Beweglichkeit, Schnelligkeit, Überraschung

Überraschung ist Trumpf. Bringen Sie Ihre grauen Zellen auf Trab! Je schneller und spontaner eine Reaktion ist, desto härter darf sie ausfallen. Je spontaner, desto überraschender und desto schlagfertiger, heißt also die Regel! Allerdings: vorhersehbare Reaktionen, durchschaubare Konter-Techniken und abgedroschene Standardsprüche verfehlen mitunter die Wirkung.

Überraschung hat inzwischen einen großen Stellenwert im Sport und in der Wirtschaft gewonnen. Die Fußballnationalmannschaft wurde zur WM 2006 von Jürgen Klinsmann auf Schnelligkeit und Aggressivität getrimmt. Der dritte Platz gab ihm recht. Ganz ähnlich in der Wirtschaft. Siemens war nicht „schnell genug“ für das Handy-Geschäft und musste die gesamte Sparte verkaufen. Die Schnellen fressen die Langsamen und nicht mehr die Großen die Kleinen. Typisch für das 21. Jahrhundert mit einer exponentiellen Explosion der Computerentwicklung, die uns ob ihrer schnellen und überraschenden Entwicklungen jeden Tag erneut verblüfft. Prognosen sagen, dass ein 1.000-Euro-Computer bis zum Jahr 2020 die Verarbeitungskapazität eines menschlichen Gehirns erreicht haben wird. Noch haben wir Menschen offenbar einen kleinen Vorsprung!

Haben Sie schon einmal überlegt, warum man sich nicht selber kitzeln kann? Genau, es fehlt der überraschende Moment! Beim Selbstkitzeln wird offenbar ein Teil der Nervenimpulse, die eigentlich im somatosensorischen Cortex ankommen müssten, unterdrückt (Kraft, 2005, S. 88).

Eines Abends kam Peter gerade unter der Dusche hervor. In diesem Moment rief ihn seine Frau an und bat ihn inständig, im Keller das Bügeleisen auszuschalten. Sie hatte vergessen dies zu tun, bevor sie über das Wochenende verreist war. Er ging alleine durch das Haus und lief splitternackt in den Keller. Als er das Licht anknipste, schrien zwei Dutzend Personen: „Überraschung“! An diesen Geburtstag erinnert sich Peter heute noch gerne zurück.

Diese Geschichte zeigt, wie entscheidend der Überraschungseffekt für unser Gedächtnis, aber auch für unsere emotionale Beteiligung ist. Ohne Überraschung keine Aufmerksamkeit. Die alte „AIDA“-Formel aus der Werbung machte sich dies zum Beispiel ebenfalls zunutze. Attention – Interest – Desire – Action. Und Aufmerksamkeit kann in einer von Werbebotschaften nur so strotzenden Medienumwelt in der Regel nur durch Neues, Überraschendes erfolgen.
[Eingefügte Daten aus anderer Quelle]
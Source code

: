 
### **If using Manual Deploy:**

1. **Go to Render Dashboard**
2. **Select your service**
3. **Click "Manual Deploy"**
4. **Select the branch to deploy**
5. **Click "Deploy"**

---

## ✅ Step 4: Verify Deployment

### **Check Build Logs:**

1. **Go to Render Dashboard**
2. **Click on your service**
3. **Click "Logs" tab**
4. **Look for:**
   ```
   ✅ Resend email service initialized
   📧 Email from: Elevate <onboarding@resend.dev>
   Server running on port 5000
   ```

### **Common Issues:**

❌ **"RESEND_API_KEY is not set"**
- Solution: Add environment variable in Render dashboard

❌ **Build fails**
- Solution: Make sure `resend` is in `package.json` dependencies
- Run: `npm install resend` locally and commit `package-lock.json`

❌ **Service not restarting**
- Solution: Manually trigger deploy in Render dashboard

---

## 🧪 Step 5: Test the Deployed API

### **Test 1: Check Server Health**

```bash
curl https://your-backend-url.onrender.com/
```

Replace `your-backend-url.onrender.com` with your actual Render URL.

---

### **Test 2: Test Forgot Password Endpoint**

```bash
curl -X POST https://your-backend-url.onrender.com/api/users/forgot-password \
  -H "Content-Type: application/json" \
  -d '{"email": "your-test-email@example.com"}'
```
Im Handbuch für Heer und Flotte, das bereits zitiert wurde, findet man den folgenden Hinweis: „Wenn die Überraschung gelingt, tritt nämlich für den Angegriffenen eine plötzliche Gefahr ein“ und weiter „… zur Erreichung dieser Überraschung muss das Geheimnis gewahrt bleiben, die Aufstellung muss unsichtbar sein“ (von Alten, 1912, S. 768). Und da haben wir auch schon des Pudels Kern. Schlagfertigkeit lebt vom Überraschungseffekt. Wenn Ihr Handeln und Ihre Repliken vorhersehbar und durchschaubar werden, wirken sie auch nicht mehr.

Schlagfertigkeit ist eben mehr als eine passende Retourkutsche. Gefragt sind hier vor allem „Kreativität und Improvisationstalent, um in jeder Situation handlungsfähig zu bleiben“ (Die Welt, 16. Oktober 2004). Eine kurze Geschichte mag dies illustrieren.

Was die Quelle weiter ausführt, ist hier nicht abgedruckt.